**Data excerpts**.
================
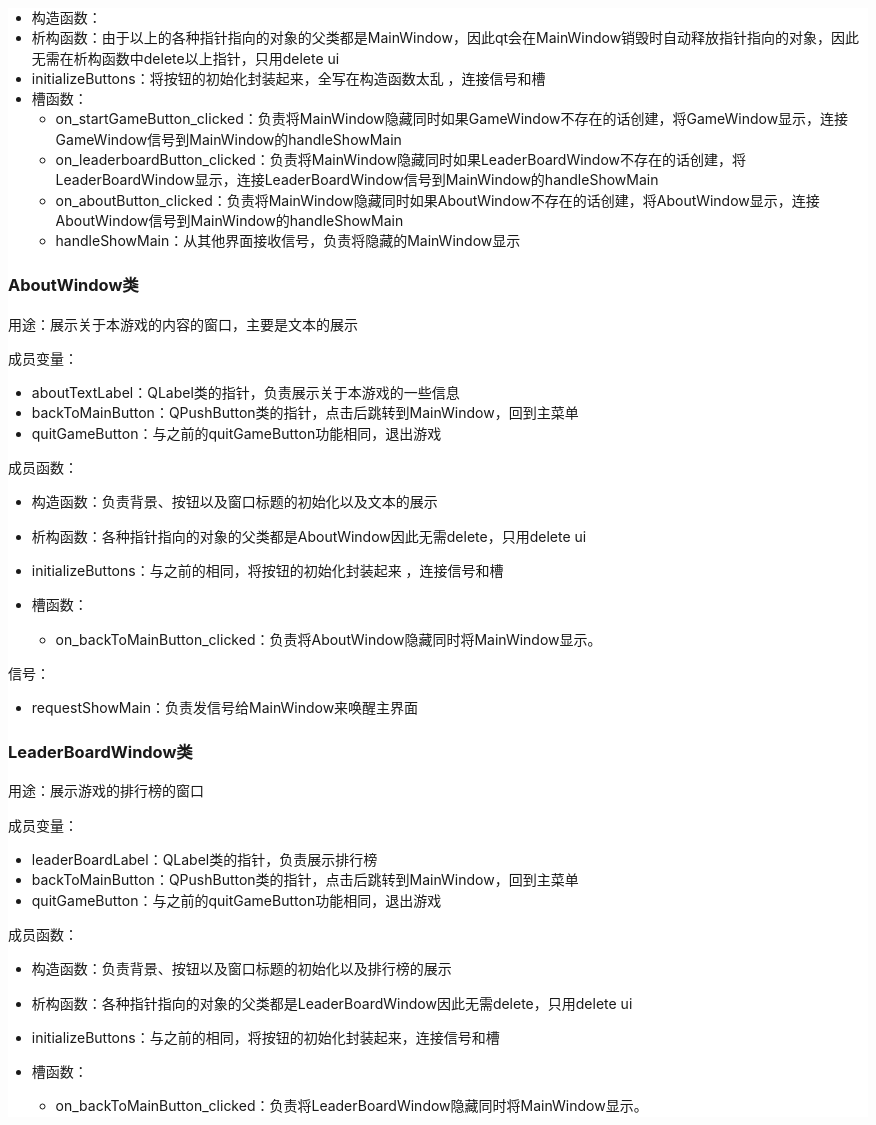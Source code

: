 - 构造函数：
- 析构函数：由于以上的各种指针指向的对象的父类都是MainWindow，因此qt会在MainWindow销毁时自动释放指针指向的对象，因此无需在析构函数中delete以上指针，只用delete ui
- initializeButtons：将按钮的初始化封装起来，全写在构造函数太乱 ，连接信号和槽
- 槽函数：
  - on_startGameButton_clicked：负责将MainWindow隐藏同时如果GameWindow不存在的话创建，将GameWindow显示，连接GameWindow信号到MainWindow的handleShowMain
  - on_leaderboardButton_clicked：负责将MainWindow隐藏同时如果LeaderBoardWindow不存在的话创建，将LeaderBoardWindow显示，连接LeaderBoardWindow信号到MainWindow的handleShowMain
  - on_aboutButton_clicked：负责将MainWindow隐藏同时如果AboutWindow不存在的话创建，将AboutWindow显示，连接AboutWindow信号到MainWindow的handleShowMain
  - handleShowMain：从其他界面接收信号，负责将隐藏的MainWindow显示



### AboutWindow类

用途：展示关于本游戏的内容的窗口，主要是文本的展示

成员变量：

- aboutTextLabel：QLabel类的指针，负责展示关于本游戏的一些信息
- backToMainButton：QPushButton类的指针，点击后跳转到MainWindow，回到主菜单
- quitGameButton：与之前的quitGameButton功能相同，退出游戏

成员函数：

- 构造函数：负责背景、按钮以及窗口标题的初始化以及文本的展示
- 析构函数：各种指针指向的对象的父类都是AboutWindow因此无需delete，只用delete ui

- initializeButtons：与之前的相同，将按钮的初始化封装起来 ，连接信号和槽
- 槽函数：
  - on_backToMainButton_clicked：负责将AboutWindow隐藏同时将MainWindow显示。

信号：

- requestShowMain：负责发信号给MainWindow来唤醒主界面



### LeaderBoardWindow类

用途：展示游戏的排行榜的窗口

成员变量：

- leaderBoardLabel：QLabel类的指针，负责展示排行榜
- backToMainButton：QPushButton类的指针，点击后跳转到MainWindow，回到主菜单
- quitGameButton：与之前的quitGameButton功能相同，退出游戏

成员函数：

- 构造函数：负责背景、按钮以及窗口标题的初始化以及排行榜的展示
- 析构函数：各种指针指向的对象的父类都是LeaderBoardWindow因此无需delete，只用delete ui

- initializeButtons：与之前的相同，将按钮的初始化封装起来，连接信号和槽
- 槽函数：
  - on_backToMainButton_clicked：负责将LeaderBoardWindow隐藏同时将MainWindow显示。
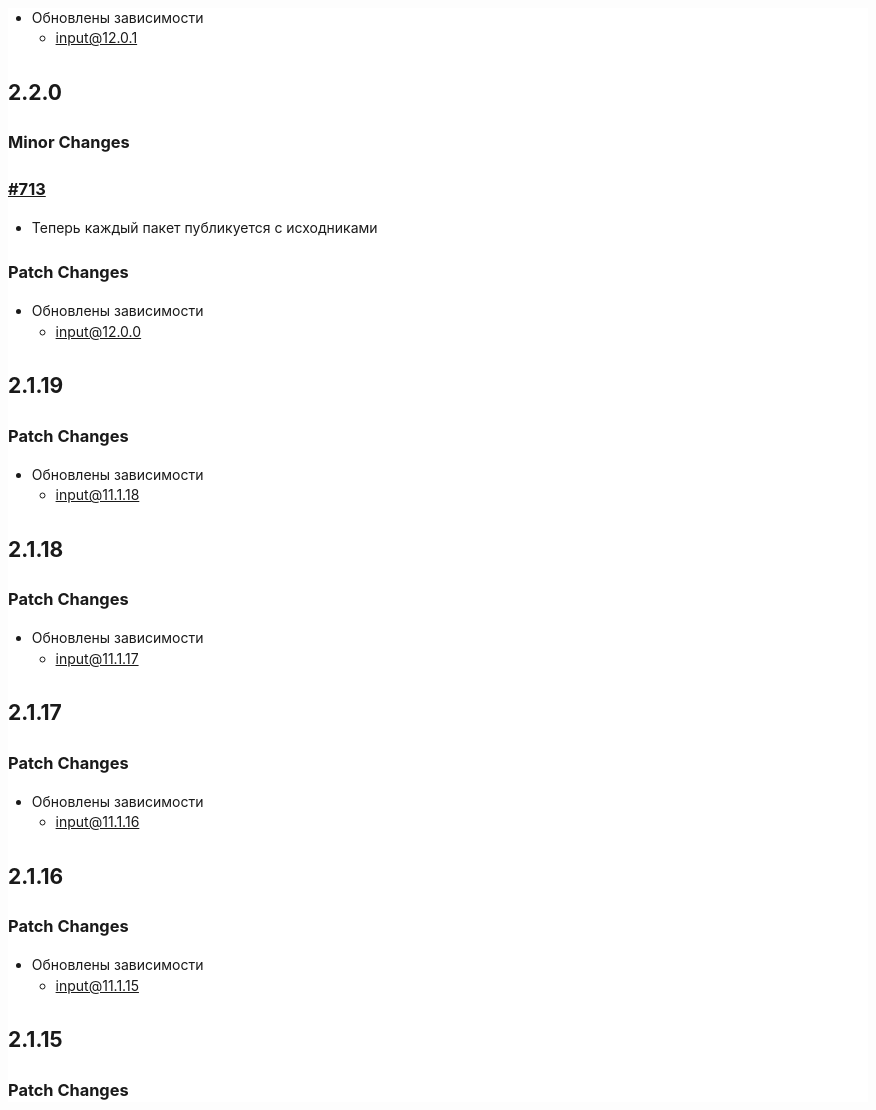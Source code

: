 -   Обновлены зависимости
    -   input@12.0.1

## 2.2.0

### Minor Changes

### [#713](https://github.com/core-ds/core-components/pull/713)

-   Теперь каждый пакет публикуется с исходниками

### Patch Changes

-   Обновлены зависимости
    -   input@12.0.0

## 2.1.19

### Patch Changes

-   Обновлены зависимости
    -   input@11.1.18

## 2.1.18

### Patch Changes

-   Обновлены зависимости
    -   input@11.1.17

## 2.1.17

### Patch Changes

-   Обновлены зависимости
    -   input@11.1.16

## 2.1.16

### Patch Changes

-   Обновлены зависимости
    -   input@11.1.15

## 2.1.15

### Patch Changes

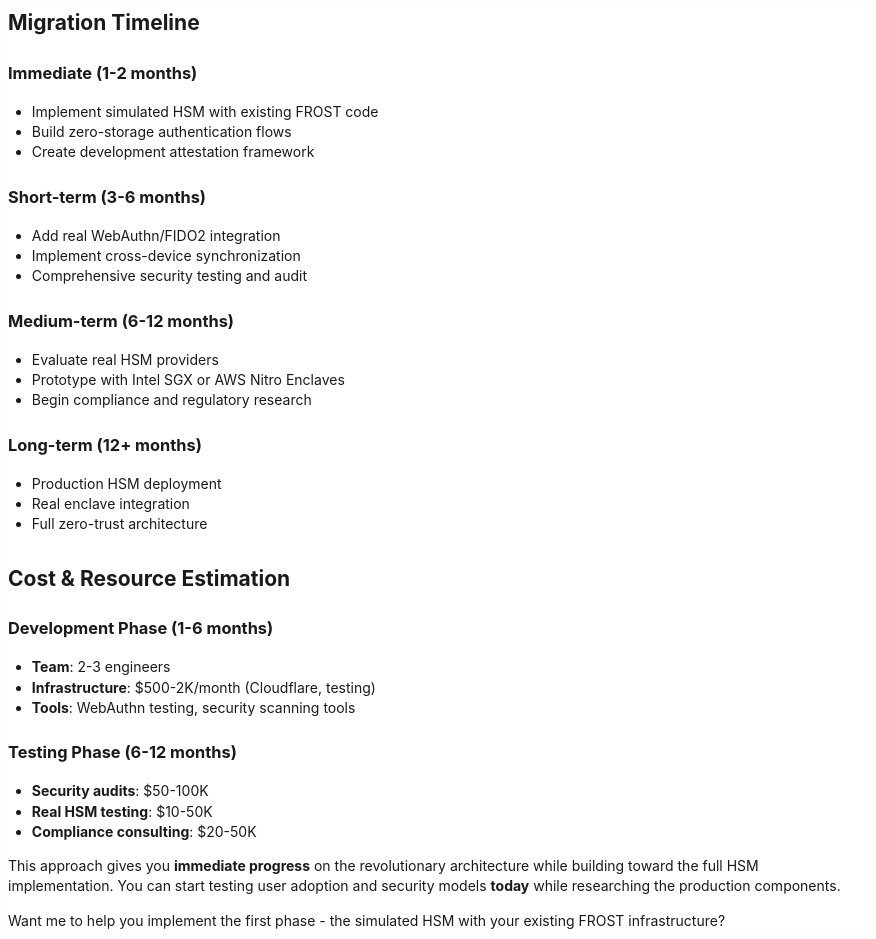 ## Migration Timeline

### Immediate (1-2 months)
- Implement simulated HSM with existing FROST code
- Build zero-storage authentication flows
- Create development attestation framework

### Short-term (3-6 months)
- Add real WebAuthn/FIDO2 integration
- Implement cross-device synchronization
- Comprehensive security testing and audit

### Medium-term (6-12 months)
- Evaluate real HSM providers
- Prototype with Intel SGX or AWS Nitro Enclaves
- Begin compliance and regulatory research

### Long-term (12+ months)
- Production HSM deployment
- Real enclave integration
- Full zero-trust architecture

## Cost & Resource Estimation

### Development Phase (1-6 months)
- **Team**: 2-3 engineers
- **Infrastructure**: $500-2K/month (Cloudflare, testing)
- **Tools**: WebAuthn testing, security scanning tools

### Testing Phase (6-12 months)  
- **Security audits**: $50-100K
- **Real HSM testing**: $10-50K
- **Compliance consulting**: $20-50K

This approach gives you **immediate progress** on the revolutionary architecture while building toward the full HSM implementation. You can start testing user adoption and security models **today** while researching the production components.

Want me to help you implement the first phase - the simulated HSM with your existing FROST infrastructure?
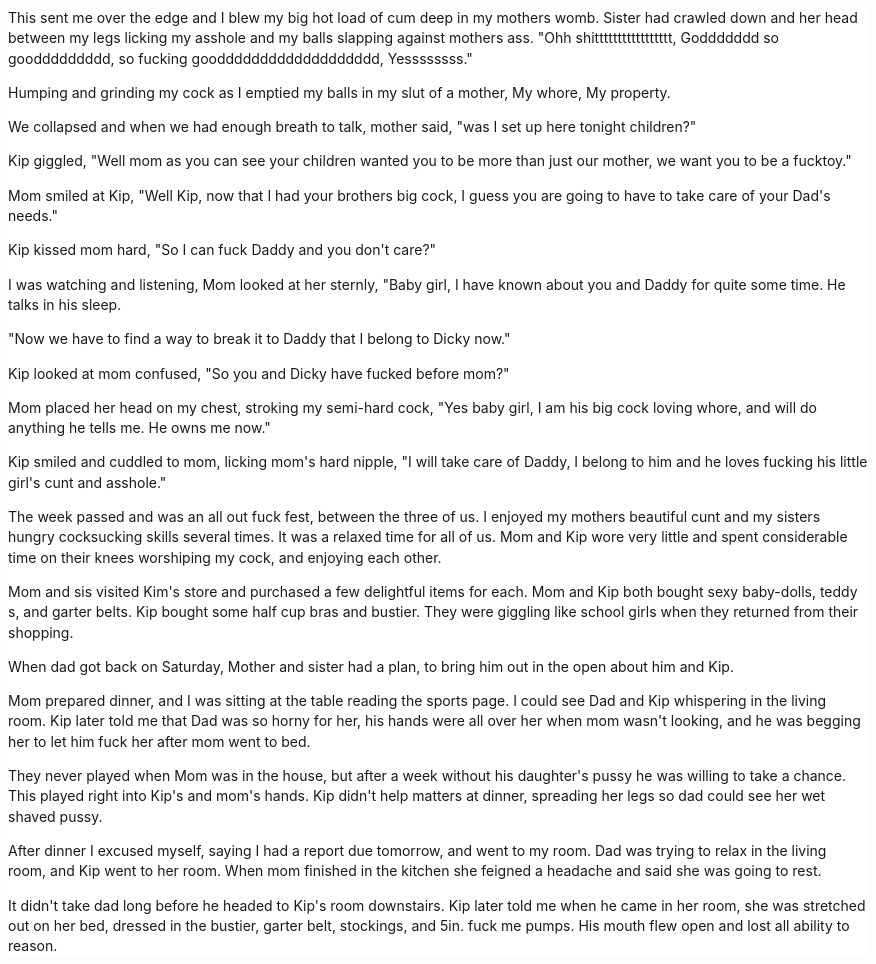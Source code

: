  This sent me over the edge and I blew my big hot load of cum deep in my mothers womb. Sister had crawled down and her head between my legs licking my asshole and my balls slapping against mothers ass. "Ohh shittttttttttttttttt, Goddddddd so gooddddddddd, so fucking gooddddddddddddddddddd, Yessssssss." 

 Humping and grinding my cock as I emptied my balls in my slut of a mother, My whore, My property. 

 We collapsed and when we had enough breath to talk, mother said, "was I set up here tonight children?" 

 Kip giggled, "Well mom as you can see your children wanted you to be more than just our mother, we want you to be a fucktoy." 

 Mom smiled at Kip, "Well Kip, now that I had your brothers big cock, I guess you are going to have to take care of your Dad's needs." 

 Kip kissed mom hard, "So I can fuck Daddy and you don't care?" 

 I was watching and listening, Mom looked at her sternly, "Baby girl, I have known about you and Daddy for quite some time. He talks in his sleep. 

 "Now we have to find a way to break it to Daddy that I belong to Dicky now." 

 Kip looked at mom confused, "So you and Dicky have fucked before mom?" 

 Mom placed her head on my chest, stroking my semi-hard cock, "Yes baby girl, I am his big cock loving whore, and will do anything he tells me. He owns me now." 

 Kip smiled and cuddled to mom, licking mom's hard nipple, "I will take care of Daddy, I belong to him and he loves fucking his little girl's cunt and asshole." 

 The week passed and was an all out fuck fest, between the three of us. I enjoyed my mothers beautiful cunt and my sisters hungry cocksucking skills several times. It was a relaxed time for all of us. Mom and Kip wore very little and spent considerable time on their knees worshiping my cock, and enjoying each other. 

 Mom and sis visited Kim's store and purchased a few delightful items for each. Mom and Kip both bought sexy baby-dolls, teddy s, and garter belts. Kip bought some half cup bras and bustier. They were giggling like school girls when they returned from their shopping. 

 When dad got back on Saturday, Mother and sister had a plan, to bring him out in the open about him and Kip. 

 Mom prepared dinner, and I was sitting at the table reading the sports page. I could see Dad and Kip whispering in the living room. Kip later told me that Dad was so horny for her, his hands were all over her when mom wasn't looking, and he was begging her to let him fuck her after mom went to bed. 

 They never played when Mom was in the house, but after a week without his daughter's pussy he was willing to take a chance. This played right into Kip's and mom's hands. Kip didn't help matters at dinner, spreading her legs so dad could see her wet shaved pussy. 

 After dinner I excused myself, saying I had a report due tomorrow, and went to my room. Dad was trying to relax in the living room, and Kip went to her room. When mom finished in the kitchen she feigned a headache and said she was going to rest. 

 It didn't take dad long before he headed to Kip's room downstairs. Kip later told me when he came in her room, she was stretched out on her bed, dressed in the bustier, garter belt, stockings, and 5in. fuck me pumps. His mouth flew open and lost all ability to reason. 
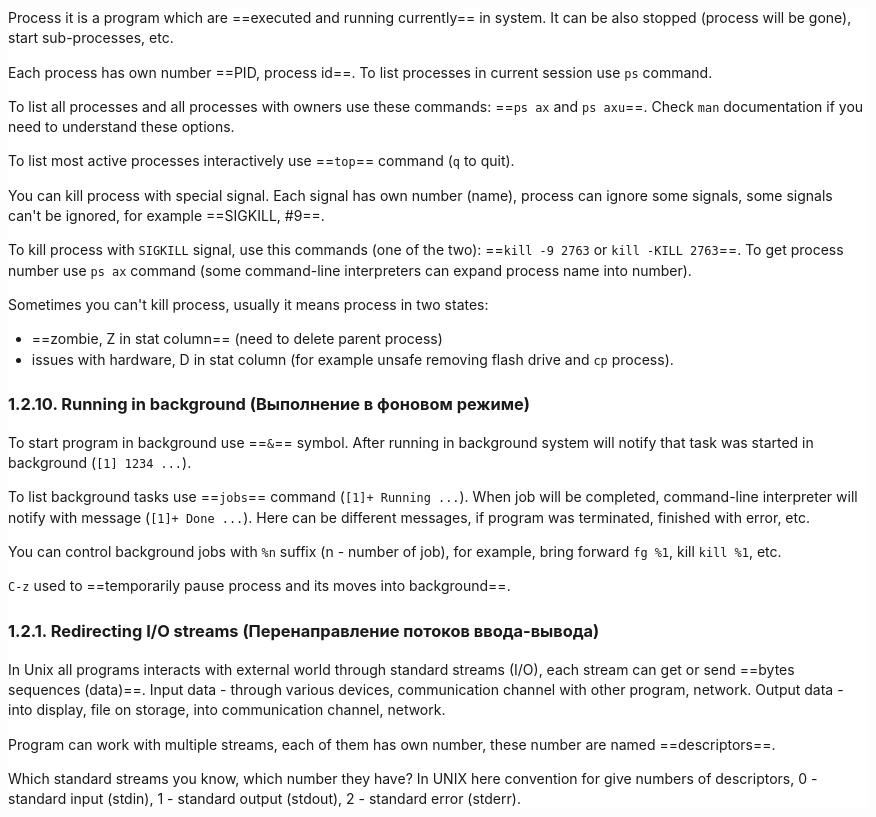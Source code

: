 Process it is a program which are ==executed and running currently== in system.
It can be also stopped (process will be gone), start sub-processes, etc.

Each process has own number ==PID, process id==. To list processes in current
session use `ps` command.

To list all processes and all processes with owners use these commands:
==`ps ax` and `ps axu`==. Check `man` documentation if you need to understand
these options.

To list most active processes interactively use ==`top`== command (`q` to quit).

You can kill process with special signal. Each signal has own number (name),
process can ignore some signals, some signals can't be ignored, for example
==SIGKILL, #9==.

To kill process with `SIGKILL` signal, use this commands (one of the two):
==`kill -9 2763` or `kill -KILL 2763`==. To get process number use `ps ax`
command (some command-line interpreters can expand process name into number).

Sometimes you can't kill process, usually it means process in two states:
- ==zombie, Z in stat column== (need to delete parent process)
- issues with hardware, D in stat column (for example unsafe removing flash
drive and `cp` process).

### 1.2.10. Running in background (Выполнение в фоновом режиме)

To start program in background use ==`&`== symbol. After running in background
system will notify that task was started in background (`[1] 1234 ...`).

To list background tasks use ==`jobs`== command (`[1]+ Running ...`). When job
will be completed, command-line interpreter will notify with message (`[1]+ Done
...`). Here can be different messages, if program was terminated, finished with
error, etc.

You can control background jobs with `%n` suffix (n - number of job), for
example, bring forward `fg %1`, kill `kill %1`, etc.

`C-z` used to ==temporarily pause process and its moves into background==.

### 1.2.1. Redirecting I/O streams (Перенаправление потоков ввода-вывода)

In Unix all programs interacts with external world through standard streams
(I/O), each stream can get or send ==bytes sequences (data)==.
Input data - through various devices, communication channel with other program, network.
Output data - into display, file on storage, into communication channel, network.

Program can work with multiple streams, each of them has own number, these
number are named ==descriptors==.

Which standard streams you know, which number they have?
&#10;
In UNIX here convention for give numbers of descriptors, 0 - standard input
(stdin), 1 - standard output (stdout), 2 - standard error (stderr).


[^1]: Lovelace, Ada; Menabrea, Luigi (1842). "Sketch of the Analytical Engine
[^2]: Section 7. [Secure Deletion of Data from Magnetic and Solid-State Memory](https://www.cs.auckland.ac.nz/~pgut001/pubs/secure_del.html)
================
**EXERCISE OBJECTIVE**. One stretch of the lines above is wanted, from the line that contains "To start program" through the line that contains "example, bring forward". Output it exactly.

**SOLUTION TO THIS EXERCISE**.
To start program in background use ==`&`== symbol. After running in background
system will notify that task was started in background (`[1] 1234 ...`).

To list background tasks use ==`jobs`== command (`[1]+ Running ...`). When job
will be completed, command-line interpreter will notify with message (`[1]+ Done
...`). Here can be different messages, if program was terminated, finished with
error, etc.

You can control background jobs with `%n` suffix (n - number of job), for
example, bring forward `fg %1`, kill `kill %1`, etc.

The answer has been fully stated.